La Federazione sarà presente con gazebo in diverse Piazze Italiane (es. Salerno, Chioggia, a Bari con l’VIII Festival degli Aquiloni, etc.) e fornirà: informazioni socio-sanitarie; consulenze di esperti; informazioni sui dispositivi medici; consulenza legislativa e burocratica; tutela dei diritti. Dal 2013, conscia che è necessario migliorare la “qualità e quantità” di vita delle pazienti, ha attivato la “Scuola Nazionale per Professionisti Sanitari della Continenza e del Pavimento Pelvico”, che vede anche l’approvazione della SIUD (Società Italiana di Uro Dinamica) e della Fondazione Italiana Continenza.









Il decalogo anti-incontinenza:
Alimenti. Evitare o limitare il consumo di: cioccolato, uova, frutta secca, pomodori e formaggi stagionati, caffè, tè, bibite gasate e alcoliche.
Bere con intelligenza e smettere almeno un’ora prima di andare a letto. Attenzione la riduzione di liquidi rischia di disidratare, specie in estate.
Combattere la stitichezza che sforza le strutture pelviche regolarizzare le funzioni dell’intestino con una dieta ricca di fibre associata a una regolare attività fisica.
Curare le infezioni respiratorie, gli starnuti e la tosse aggravano la situazione.
Attività fisica: sì a passeggiate, bicicletta e nuoto, attenzione invece allo jogging. In palestra evitare esercizi e sforzi fisici che coinvolgono i muscoli addominali e del pavimento pelvico. Spesa, invece di caricarvi di sacchetti pieni, armatevi di un borsone con rotelle.

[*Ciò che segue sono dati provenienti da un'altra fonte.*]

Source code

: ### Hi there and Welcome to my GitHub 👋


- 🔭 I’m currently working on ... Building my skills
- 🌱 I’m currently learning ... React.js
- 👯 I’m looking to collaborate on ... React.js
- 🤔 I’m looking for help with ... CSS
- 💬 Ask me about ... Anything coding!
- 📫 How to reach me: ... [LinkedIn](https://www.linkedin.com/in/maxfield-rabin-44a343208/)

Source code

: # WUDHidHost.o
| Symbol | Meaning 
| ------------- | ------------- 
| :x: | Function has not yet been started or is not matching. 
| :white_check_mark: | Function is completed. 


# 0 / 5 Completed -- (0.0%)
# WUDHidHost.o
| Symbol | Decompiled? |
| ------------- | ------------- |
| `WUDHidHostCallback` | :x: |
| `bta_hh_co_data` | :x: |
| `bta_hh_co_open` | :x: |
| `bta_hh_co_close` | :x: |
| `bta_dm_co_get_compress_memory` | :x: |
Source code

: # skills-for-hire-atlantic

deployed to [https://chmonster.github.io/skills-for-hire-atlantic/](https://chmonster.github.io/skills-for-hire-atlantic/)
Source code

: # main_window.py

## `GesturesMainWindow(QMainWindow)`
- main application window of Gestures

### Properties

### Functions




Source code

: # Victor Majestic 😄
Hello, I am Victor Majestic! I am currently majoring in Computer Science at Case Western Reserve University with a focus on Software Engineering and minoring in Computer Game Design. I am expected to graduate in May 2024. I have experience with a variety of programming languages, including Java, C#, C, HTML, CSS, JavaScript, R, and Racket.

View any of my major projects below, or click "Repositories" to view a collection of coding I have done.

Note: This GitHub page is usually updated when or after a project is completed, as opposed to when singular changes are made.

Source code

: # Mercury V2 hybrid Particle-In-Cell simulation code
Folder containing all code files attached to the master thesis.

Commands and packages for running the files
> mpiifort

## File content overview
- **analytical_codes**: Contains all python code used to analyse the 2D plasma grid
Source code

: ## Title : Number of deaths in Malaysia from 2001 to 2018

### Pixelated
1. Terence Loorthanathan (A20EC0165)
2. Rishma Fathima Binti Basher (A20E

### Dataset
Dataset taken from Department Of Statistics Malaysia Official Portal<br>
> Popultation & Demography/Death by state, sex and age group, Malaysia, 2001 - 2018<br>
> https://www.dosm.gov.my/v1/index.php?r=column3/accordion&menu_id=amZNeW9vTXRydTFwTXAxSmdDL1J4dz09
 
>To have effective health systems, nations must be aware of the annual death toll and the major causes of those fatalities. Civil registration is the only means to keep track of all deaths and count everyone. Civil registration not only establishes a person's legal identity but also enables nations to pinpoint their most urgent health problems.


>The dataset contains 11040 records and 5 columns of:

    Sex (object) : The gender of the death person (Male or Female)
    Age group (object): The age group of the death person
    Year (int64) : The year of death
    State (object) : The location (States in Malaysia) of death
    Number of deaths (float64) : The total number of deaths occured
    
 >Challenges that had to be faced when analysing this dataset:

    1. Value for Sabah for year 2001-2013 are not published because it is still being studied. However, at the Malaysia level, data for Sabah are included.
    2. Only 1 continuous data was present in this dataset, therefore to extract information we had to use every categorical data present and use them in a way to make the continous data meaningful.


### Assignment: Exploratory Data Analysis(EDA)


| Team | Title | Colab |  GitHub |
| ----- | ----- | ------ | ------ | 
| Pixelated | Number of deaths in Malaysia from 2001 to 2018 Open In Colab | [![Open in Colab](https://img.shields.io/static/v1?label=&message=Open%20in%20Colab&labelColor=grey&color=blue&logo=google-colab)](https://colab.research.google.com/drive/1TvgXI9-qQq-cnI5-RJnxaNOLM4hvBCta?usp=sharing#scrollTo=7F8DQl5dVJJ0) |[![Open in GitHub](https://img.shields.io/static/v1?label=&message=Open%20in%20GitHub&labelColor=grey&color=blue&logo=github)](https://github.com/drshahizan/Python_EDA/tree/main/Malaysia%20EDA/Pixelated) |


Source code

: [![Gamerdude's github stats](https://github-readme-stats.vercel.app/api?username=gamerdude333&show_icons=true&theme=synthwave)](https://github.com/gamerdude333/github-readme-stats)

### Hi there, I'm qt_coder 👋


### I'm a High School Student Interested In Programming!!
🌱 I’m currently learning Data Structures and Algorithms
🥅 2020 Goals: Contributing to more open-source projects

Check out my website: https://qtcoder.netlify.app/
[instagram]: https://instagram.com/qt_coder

Eseguire la Ginnastica perineale, preventiva e curativa, che consiste nel contrarre rapidamente e intensamente i muscoli pelvici, abituatevi a praticarla a casa più volte al dì.
Evitare il fumo, la nicotina ha un’azione irritante sulla vescica, inoltre i colpi di tosse di chi esagera favorisce fughe di urina.
Controllare il peso un suo eccesso indebolisce il pavimento pelvico e crea una maggior pressione sulla vescica.
Imparare il “doppio svuotamento” per “liberare” completamente la vescica. Dopo aver urinato riprovare dopo qualche minuto.
Per evitare qualche perdita durante il rapporto sessuale è consigliabile urinare prima. In ogni caso seguire le indicazioni dello specialista e compilare il diario minzionale per verificare se la terapia seguita è efficace.